§ Work instruction
Once the line containing "Creating a team" is found in the listing below, return it and each line after it through the last, exactly as given.

####

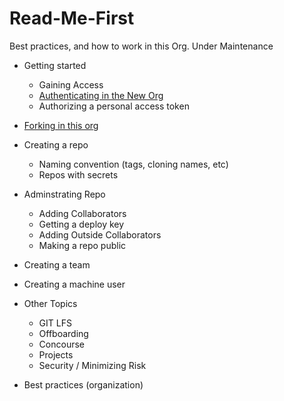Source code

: # Read-Me-First
Best practices, and how to work in this Org. 
Under Maintenance 

* Getting started
   * Gaining Access
   * [Authenticating in the New Org](Authentication.md)
   * Authorizing a personal access token
* [Forking in this org](forking.md)
* Creating a repo
  * Naming convention (tags, cloning names, etc)
  * Repos with secrets
* Adminstrating Repo
   * Adding Collaborators
   * Getting a deploy key
   * Adding Outside Collaborators
   * Making a repo public

* Creating a team
* Creating a machine user

* Other Topics
   * GIT LFS
   * Offboarding
   * Concourse
   * Projects
   * Security / Minimizing Risk
 
* Best practices (organization)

####

§ Output below
* Creating a team
* Creating a machine user

* Other Topics
   * GIT LFS
   * Offboarding
   * Concourse
   * Projects
   * Security / Minimizing Risk
 
* Best practices (organization)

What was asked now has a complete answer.